Bilginin Değersizleşmesi
Bir bilgiye ulaşmanın türlü yolları vardır.Kitaplar,ansiklopediler,konusunda uzman,ehil şahsiyetler…
Bilgiye böyle ulaşıldığı zamanlar bilgi daha değerliydi.En azından bilgiye ulaşmak sürecinde bir emek vardı.Hem çabuk da unutulmuyordu böylece.Çünkü çalışmak gibi bilgiye ulaşmak için de bir çaba sarf ediliyordu.
İnternet’in dünyamızla tanışmasının üzerinden yarım asır geçmedi.Özellikle milenyumdan sonra internette çok hızlı gelişmeler yaşandı.Eskiden yalnızca birkaç alan için tahsis edilen internet şu an ülkemiz evlerinin %90 ında var.Hal böyle olunca bilgiye ulaşmak da artık çok kolaylaştı.Bir kaç tıklamada insanlar arzuladıkları,öğrenmek istedikleri bilgilere ulaşabilir hale geldiler.Bilginin bu kadar çabuk ve kolay ulaşılabilir olması bilgiyi değersiz kıldı.Bilgiler gelip geçici,anlık,ihtiyaç halinde ‘elzem’ bir şey haline geldi.
Oysa bilgi insana ömrünün her safhasında lazım.Gerekli-gereksiz,doğru-yanlış,hak-batıl.Zira insan beşikten mezara kadar gelişim gösteren,göstermek mecburiyetinde olan bir varlıktır.Bu ise ancak bilgiyle mümkün olur.Öğrenmek,ömrünün sonuna dek hep yeni birşeyler öğrenmek.

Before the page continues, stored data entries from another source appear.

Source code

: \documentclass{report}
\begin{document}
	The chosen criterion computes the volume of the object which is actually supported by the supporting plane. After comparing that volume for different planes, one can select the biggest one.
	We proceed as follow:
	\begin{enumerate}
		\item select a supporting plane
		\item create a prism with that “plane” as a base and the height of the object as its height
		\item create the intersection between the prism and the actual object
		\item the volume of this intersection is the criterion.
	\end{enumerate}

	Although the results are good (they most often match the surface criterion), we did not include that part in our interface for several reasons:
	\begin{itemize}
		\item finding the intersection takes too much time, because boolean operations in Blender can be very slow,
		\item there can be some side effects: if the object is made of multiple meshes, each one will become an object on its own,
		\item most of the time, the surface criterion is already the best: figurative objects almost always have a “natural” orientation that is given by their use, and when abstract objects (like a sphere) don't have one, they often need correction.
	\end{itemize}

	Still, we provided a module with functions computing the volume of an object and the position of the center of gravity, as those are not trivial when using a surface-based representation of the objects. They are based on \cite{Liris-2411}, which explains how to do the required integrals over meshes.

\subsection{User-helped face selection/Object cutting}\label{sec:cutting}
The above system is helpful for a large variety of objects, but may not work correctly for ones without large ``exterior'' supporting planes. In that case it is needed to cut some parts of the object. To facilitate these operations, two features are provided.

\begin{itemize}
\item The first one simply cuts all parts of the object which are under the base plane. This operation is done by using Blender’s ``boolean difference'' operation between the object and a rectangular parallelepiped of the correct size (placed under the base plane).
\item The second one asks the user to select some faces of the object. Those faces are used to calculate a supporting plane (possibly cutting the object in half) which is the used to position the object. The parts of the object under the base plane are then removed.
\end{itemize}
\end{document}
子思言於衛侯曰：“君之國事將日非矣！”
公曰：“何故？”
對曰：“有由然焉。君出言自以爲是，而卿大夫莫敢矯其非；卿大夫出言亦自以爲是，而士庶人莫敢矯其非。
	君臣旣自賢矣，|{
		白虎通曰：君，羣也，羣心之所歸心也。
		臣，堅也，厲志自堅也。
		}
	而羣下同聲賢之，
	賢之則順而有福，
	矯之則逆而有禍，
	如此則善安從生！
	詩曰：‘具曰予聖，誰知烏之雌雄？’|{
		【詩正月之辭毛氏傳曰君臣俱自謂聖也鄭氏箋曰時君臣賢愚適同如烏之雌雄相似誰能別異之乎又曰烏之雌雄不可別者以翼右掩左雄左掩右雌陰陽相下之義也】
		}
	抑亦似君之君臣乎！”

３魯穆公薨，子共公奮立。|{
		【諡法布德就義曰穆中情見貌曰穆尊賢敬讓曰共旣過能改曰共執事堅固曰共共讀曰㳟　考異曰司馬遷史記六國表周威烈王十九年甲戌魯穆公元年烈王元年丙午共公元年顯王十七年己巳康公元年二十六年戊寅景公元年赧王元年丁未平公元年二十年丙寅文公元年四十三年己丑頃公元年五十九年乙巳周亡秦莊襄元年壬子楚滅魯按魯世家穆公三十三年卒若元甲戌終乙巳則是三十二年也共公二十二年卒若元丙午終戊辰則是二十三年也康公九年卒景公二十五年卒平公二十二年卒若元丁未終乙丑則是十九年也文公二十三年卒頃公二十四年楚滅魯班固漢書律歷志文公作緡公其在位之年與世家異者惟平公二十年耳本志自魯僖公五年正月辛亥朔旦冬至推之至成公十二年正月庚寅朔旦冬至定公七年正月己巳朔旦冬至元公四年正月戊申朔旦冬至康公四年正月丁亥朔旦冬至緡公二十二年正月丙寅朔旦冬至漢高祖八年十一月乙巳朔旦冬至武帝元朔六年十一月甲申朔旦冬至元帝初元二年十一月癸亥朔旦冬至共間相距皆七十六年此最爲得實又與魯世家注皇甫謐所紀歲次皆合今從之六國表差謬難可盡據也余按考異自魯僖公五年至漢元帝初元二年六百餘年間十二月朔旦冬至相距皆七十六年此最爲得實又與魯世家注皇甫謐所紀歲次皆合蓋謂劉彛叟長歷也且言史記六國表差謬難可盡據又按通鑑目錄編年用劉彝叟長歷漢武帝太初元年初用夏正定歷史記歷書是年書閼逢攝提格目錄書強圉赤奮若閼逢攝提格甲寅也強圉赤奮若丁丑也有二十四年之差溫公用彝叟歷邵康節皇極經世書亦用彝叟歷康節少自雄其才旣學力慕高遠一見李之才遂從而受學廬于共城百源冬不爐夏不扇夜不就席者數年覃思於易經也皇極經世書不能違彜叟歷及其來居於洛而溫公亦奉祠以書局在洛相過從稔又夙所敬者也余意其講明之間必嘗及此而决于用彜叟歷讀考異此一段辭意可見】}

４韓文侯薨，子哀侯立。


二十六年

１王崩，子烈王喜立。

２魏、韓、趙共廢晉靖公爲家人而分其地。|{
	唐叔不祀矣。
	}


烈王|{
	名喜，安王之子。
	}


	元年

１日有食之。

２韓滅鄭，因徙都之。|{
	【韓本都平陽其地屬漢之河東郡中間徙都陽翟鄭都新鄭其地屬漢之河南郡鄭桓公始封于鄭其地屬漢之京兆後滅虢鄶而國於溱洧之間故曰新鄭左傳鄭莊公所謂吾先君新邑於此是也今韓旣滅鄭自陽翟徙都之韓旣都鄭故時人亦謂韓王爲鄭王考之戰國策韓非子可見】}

Günümüz toplumlarının çoğunda bilginin iki ‘tık’ ötede olması sebebiyle tembelleşmeler meydana geldi.Hazıra alışmışlık baş gösterdi.Tek kaynaktan birşeyler öğrenen insanlar diğer kaynaklara bakmadan bilginin doğru olduğu kanaatine vardı.Oysa insan bir bilgi hakkında net ve tam hükümler öğrenmek istiyorsa değil üç beş kaynağa yüzlerce kaynağa bakmalı .Örneğin Türk siyasi tarihindeki bir olayı yalnızca sağ kaynaklardan okuyan muhafazakar bir birey diğer kaynaklara bakmadan olayı tek boyutuyla kabullendi ve öylece inandı.
Bu ülkemizde meydana gelen kutuplaşmaların temel sebebidir.Okumamak,araştırmak değil bahsettiğim konu.Tek kaynaktan okumak ve araştırmaktır.Farklı kaynaklardan gelen bilgilere kulağını tıkayan kitleler ülkede çözülmez bir kördüğümün mimarı oldular.Sol cenah sağ cenaha,Alevi Sünniye karşı tek taraflı doldurmalara maruz kaldı.
Bilgi değersizleşti,kutsal olan bilgi ayaklar altına alındı.Sorgulamadan hüküm vermeler arttı ve nihayet toplumlar,milletler dolayısıyla da ülkemiz bugünki halini almış oldu.